Have “Icelandic” minke whales migrated to Jan Mayen?
A large stock of minke whales previously dwelling off the shores of Iceland may now have been located near the Norwegian island of Jan Mayen.
Back in 2001, some 40,000 minke whales were counted in Icelandic waters. This number had fallen to around 10,000 by 2009. New figures from the Norwegian Institute of Marine Research suggest that numbers minkes near Jan Mayen have increased considerably in recent years.
“I have always been convinced that this was a case of changes in distribution rather than a fall in stocks,” says Gísli Víkingsson, whale specialist at the Icelandic Marine Research Institute.

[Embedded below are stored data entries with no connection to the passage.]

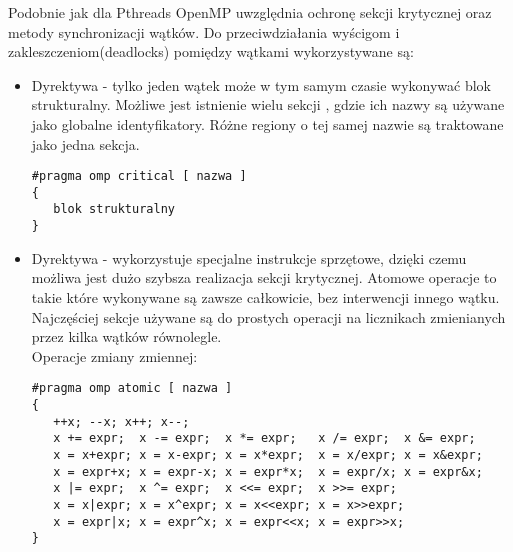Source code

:\documentclass[document.tex]{subfiles}
\begin{document}
\indent Podobnie jak dla Pthreads OpenMP uwzględnia ochronę sekcji krytycznej 
oraz metody synchronizacji wątków. Do przeciwdziałania wyścigom i zakleszczeniom(deadlocks) pomiędzy wątkami wykorzystywane są:\cite{openmp_spec}\cite{openmp_guide}
\begin{itemize}
\item Dyrektywa  - tylko jeden wątek może w tym samym czasie wykonywać blok strukturalny. Możliwe jest istnienie wielu sekcji , gdzie ich nazwy 
są używane jako globalne identyfikatory. Różne regiony  o tej samej
nazwie są traktowane jako jedna sekcja.\cite{openmp_pacheco}\cite{openmp_blaise} 
\begin{verbatim}
#pragma omp critical [ nazwa ]
{
   blok strukturalny
}
\end{verbatim}

\item Dyrektywa  - wykorzystuje specjalne instrukcje sprzętowe, dzięki
czemu możliwa jest dużo szybsza realizacja sekcji krytycznej. Atomowe operacje to
takie które wykonywane są zawsze całkowicie, bez interwencji innego wątku.
Najczęściej sekcje  używane są do prostych operacji na licznikach
zmienianych przez kilka wątków równolegle.\cite{openmp_guide}\cite{openmp_spec}
\\
Operacje zmiany zmiennej:
\begin{verbatim}
#pragma omp atomic [ nazwa ]
{
   ++x; --x; x++; x--;
   x += expr;  x -= expr;  x *= expr;   x /= expr;  x &= expr;
   x = x+expr; x = x-expr; x = x*expr;  x = x/expr; x = x&expr;
   x = expr+x; x = expr-x; x = expr*x;  x = expr/x; x = expr&x;
   x |= expr;  x ^= expr;  x <<= expr;  x >>= expr;
   x = x|expr; x = x^expr; x = x<<expr; x = x>>expr;
   x = expr|x; x = expr^x; x = expr<<x; x = expr>>x;
}
\end{verbatim}


\end{itemize}
\end{document}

Whaling is likely not to blame for significant falls in numbers of minke whales. Photo: Halldór Sveinbjörnsson
The final figures are not yet available, but Víkingsson estimates a “significant and unusually high” increase in minke whale numbers off Jan Mayen.
The most immediate reason for the departure of many minke whales, according to Víkingsson, was the fall – around 2005 – in stocks of the lesser sand eel off southern and western Iceland, and the migration of capelin to colder Greenlandic waters owing to rising sea temperatures. Both species are major sources of food for minke whales.
Allied to that, “there are clearly conditions [off Jan Mayer] which attract the minke – they have a tail and migrate for food,” says Víkingsson.
In the past, whale-watching and whale-hunting operators have blamed each other for the fall in minke stocks, but Víkingsson says this in unlikely.
“Their operations are confined to a very small area within Icelandic waters, while the minke whale stock stretches from Greenland, to Iceland and on to Jan Meyer,” he explains.
“While it is true that the drop in minke numbers occurred around the same time as whale hunting resumed in 2006, hunting may account for the loss of tens of animals a year, not tens of thousands.”